Exercise brief → Search the records for the string "créditos", and show each line where it appears.

Saved data entries
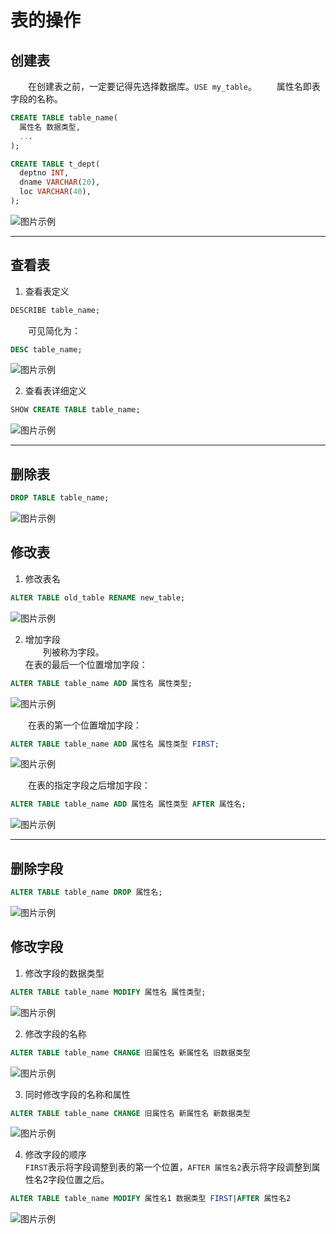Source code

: # 表的操作
## 创建表
&emsp;&emsp;在创建表之前，一定要记得先选择数据库。```USE my_table```。
&emsp;&emsp;属性名即表字段的名称。  
```sql
CREATE TABLE table_name(
  属性名 数据类型,
  ...
);  

CREATE TABLE t_dept(
  deptno INT,
  dname VARCHAR(20),
  loc VARCHAR(40),
);
```
![图片示例](https://github.com/gneL1/mysql/blob/master/photos/%E8%A1%A8%E7%9A%84%E6%93%8D%E4%BD%9C/create_table.png)

***

## 查看表
1. 查看表定义
```sql
DESCRIBE table_name;
```
&emsp;&emsp;可见简化为：  
```sql
DESC table_name;
```

![图片示例](https://github.com/gneL1/mysql/blob/master/photos/%E8%A1%A8%E7%9A%84%E6%93%8D%E4%BD%9C/show_teble_1.png)

2. 查看表详细定义
```sql
SHOW CREATE TABLE table_name;
```
![图片示例](https://github.com/gneL1/mysql/blob/master/photos/%E8%A1%A8%E7%9A%84%E6%93%8D%E4%BD%9C/show_table_2.png)

***

## 删除表
```sql
DROP TABLE table_name;
```
![图片示例](https://github.com/gneL1/mysql/blob/master/photos/%E8%A1%A8%E7%9A%84%E6%93%8D%E4%BD%9C/delete_table.png)

## 修改表
1. 修改表名
```sql
ALTER TABLE old_table RENAME new_table;
```
![图片示例](https://github.com/gneL1/mysql/blob/master/photos/%E8%A1%A8%E7%9A%84%E6%93%8D%E4%BD%9C/alter_table.png)

2. 增加字段  
&emsp;&emsp;列被称为字段。  
在表的最后一个位置增加字段：  
```sql
ALTER TABLE table_name ADD 属性名 属性类型;
```
![图片示例](https://github.com/gneL1/mysql/blob/master/photos/%E8%A1%A8%E7%9A%84%E6%93%8D%E4%BD%9C/add_table_1.png)

&emsp;&emsp;在表的第一个位置增加字段：  
```sql
ALTER TABLE table_name ADD 属性名 属性类型 FIRST;
```
![图片示例](https://github.com/gneL1/mysql/blob/master/photos/%E8%A1%A8%E7%9A%84%E6%93%8D%E4%BD%9C/add_table_2.png)

&emsp;&emsp;在表的指定字段之后增加字段：  
```sql
ALTER TABLE table_name ADD 属性名 属性类型 AFTER 属性名;
```
![图片示例](https://github.com/gneL1/mysql/blob/master/photos/%E8%A1%A8%E7%9A%84%E6%93%8D%E4%BD%9C/add_table_3.png)

***

## 删除字段
```sql
ALTER TABLE table_name DROP 属性名;
```
![图片示例](https://github.com/gneL1/mysql/blob/master/photos/%E8%A1%A8%E7%9A%84%E6%93%8D%E4%BD%9C/drop_table_1.png)

## 修改字段
1. 修改字段的数据类型
```sql
ALTER TABLE table_name MODIFY 属性名 属性类型;
```
![图片示例](https://github.com/gneL1/mysql/blob/master/photos/%E8%A1%A8%E7%9A%84%E6%93%8D%E4%BD%9C/modify_table_1.png)

2. 修改字段的名称
```sql
ALTER TABLE table_name CHANGE 旧属性名 新属性名 旧数据类型
```
![图片示例](https://github.com/gneL1/mysql/blob/master/photos/%E8%A1%A8%E7%9A%84%E6%93%8D%E4%BD%9C/modify_table_2.png)

3. 同时修改字段的名称和属性
```sql
ALTER TABLE table_name CHANGE 旧属性名 新属性名 新数据类型
```
![图片示例](https://github.com/gneL1/mysql/blob/master/photos/%E8%A1%A8%E7%9A%84%E6%93%8D%E4%BD%9C/modify_table_3.png)

4. 修改字段的顺序  
```FIRST```表示将字段调整到表的第一个位置，```AFTER 属性名2```表示将字段调整到属性名2字段位置之后。  
```sql
ALTER TABLE table_name MODIFY 属性名1 数据类型 FIRST|AFTER 属性名2
```
![图片示例](https://github.com/gneL1/mysql/blob/master/photos/%E8%A1%A8%E7%9A%84%E6%93%8D%E4%BD%9C/modify_table_4.png)
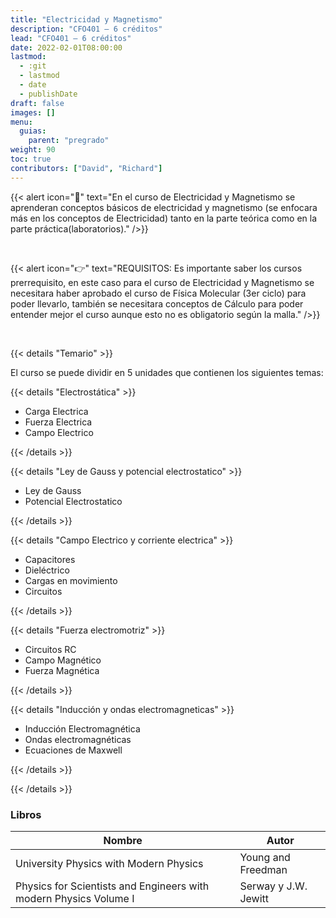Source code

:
 ```yaml
---
title: "Electricidad y Magnetismo"
description: "CFO401 — 6 créditos"
lead: "CFO401 — 6 créditos"
date: 2022-02-01T08:00:00
lastmod:
  - :git
  - lastmod
  - date
  - publishDate
draft: false
images: []
menu:
  guias:
    parent: "pregrado"
weight: 90
toc: true
contributors: ["David", "Richard"]
---
```


{{< alert icon="📌" text="En el curso de Electricidad y Magnetismo se aprenderan conceptos básicos de electricidad y magnetismo (se enfocara más en los conceptos de Electricidad) tanto en la parte teórica como en la parte práctica(laboratorios)." />}}

<br>

{{< alert icon="👉" text="REQUISITOS: Es importante saber los cursos prerrequisito, en este caso para el curso de Electricidad y Magnetismo se necesitara haber aprobado el curso de Física Molecular (3er ciclo) para poder llevarlo, también se necesitara conceptos de Cálculo para poder entender mejor el curso aunque esto no es obligatorio según la malla." />}}

<br>

{{< details "Temario" >}}

El curso se puede dividir en 5 unidades que contienen los siguientes temas:

{{< details "Electrostática" >}}

* Carga Electrica
* Fuerza Electrica
* Campo Electrico

{{< /details >}}

{{< details "Ley de Gauss y potencial electrostatico" >}}

* Ley de Gauss
* Potencial Electrostatico

{{< /details >}}

{{< details "Campo Electrico y corriente electrica" >}}

* Capacitores
* Dieléctrico
* Cargas en movimiento
* Circuitos

{{< /details >}}

{{< details "Fuerza electromotriz" >}}

* Circuitos RC
* Campo Magnético
* Fuerza Magnética

{{< /details >}}

{{< details "Inducción y ondas electromagneticas" >}}

* Inducción Electromagnética
* Ondas electromagnéticas
* Ecuaciones de Maxwell

{{< /details >}}

{{< /details >}}

### Libros

| Nombre | Autor |
| --- | --- |
| University Physics with Modern Physics | Young and Freedman |
| Physics for Scientists and Engineers with modern Physics Volume I | Serway y J.W. Jewitt |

Response to this task →
description: "CFO401 — 6 créditos"
lead: "CFO401 — 6 créditos"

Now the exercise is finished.